» ASSIGNMENT: Copy each line below in which the string "creating" occurs.

» DATASET EXCERPTS:
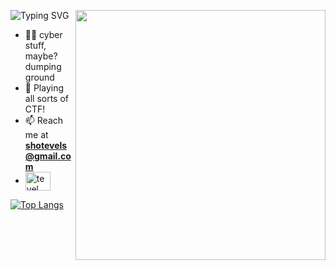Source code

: ![Typing SVG](https://readme-typing-svg.demolab.com/?lines=Hi👋+I'm+Tev!) 
<img alight="right" align="right" width="400" src="https://idejupr.lt/img/351692.gif">

- 👨‍💻 cyber stuff, maybe? dumping ground
- 🚩 Playing all sorts of CTF!
- 📫 Reach me at **shotevels@gmail.com**
- <a href="https://www.linkedin.com/in/tevsrz/" target="blank"><img align="center" src="https://raw.githubusercontent.com/rahuldkjain/github-profile-readme-generator/master/src/images/icons/Social/linked-in-alt.svg" alt="tevel sho" height="30" width="40" /></a>

[![Top Langs](https://github-readme-stats.vercel.app/api/top-langs/?username=trevelling&layout=compact)](https://github.com/anuraghazra/github-readme-stats)






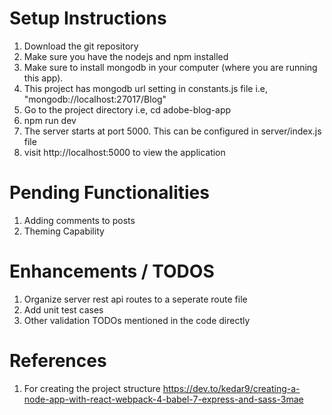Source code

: # Setup Instructions

1. Download the git repository
2. Make sure you have the nodejs and npm installed
3. Make sure to install mongodb in your computer (where you are running this app).
4. This project has mongodb url setting in constants.js file i.e, "mongodb://localhost:27017/Blog"
5. Go to the project directory i.e, cd adobe-blog-app
6. npm run dev
7. The server starts at port 5000. This can be configured in server/index.js file
8. visit http://localhost:5000 to view the application

# Pending Functionalities

1. Adding comments to posts
2. Theming Capability

# Enhancements / TODOS

1. Organize server rest api routes to a seperate route file
2. Add unit test cases
3. Other validation TODOs mentioned in the code directly

# References

1. For creating the project structure
   https://dev.to/kedar9/creating-a-node-app-with-react-webpack-4-babel-7-express-and-sass-3mae
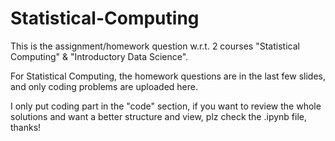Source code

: # Statistical-Computing

This is the assignment/homework question w.r.t. 2 courses "Statistical Computing" & "Introductory Data Science".


For Statistical Computing, the homework questions are in the last few slides, and only coding problems are uploaded here. 

I only put coding part in the "code" section, if you want to review the whole solutions and want a better structure and view, plz check the .ipynb file, thanks!
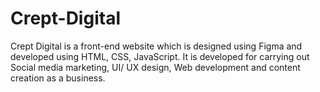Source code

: # Crept-Digital
Crept Digital is a front-end website which is designed using Figma and developed using HTML, CSS, JavaScript. It is developed for carrying out Social media marketing, UI/ UX design, Web development and content creation as a business.
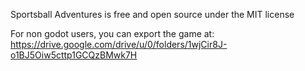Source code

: Sportsball Adventures is free and open source under the MIT license

For non godot users, you can export the game at:
https://drive.google.com/drive/u/0/folders/1wjCir8J-o1BJ5Oiw5cttp1GCQzBMwk7H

» SOLUTION FOR THIS TASK:
1. For creating the project structure
   https://dev.to/kedar9/creating-a-node-app-with-react-webpack-4-babel-7-express-and-sass-3mae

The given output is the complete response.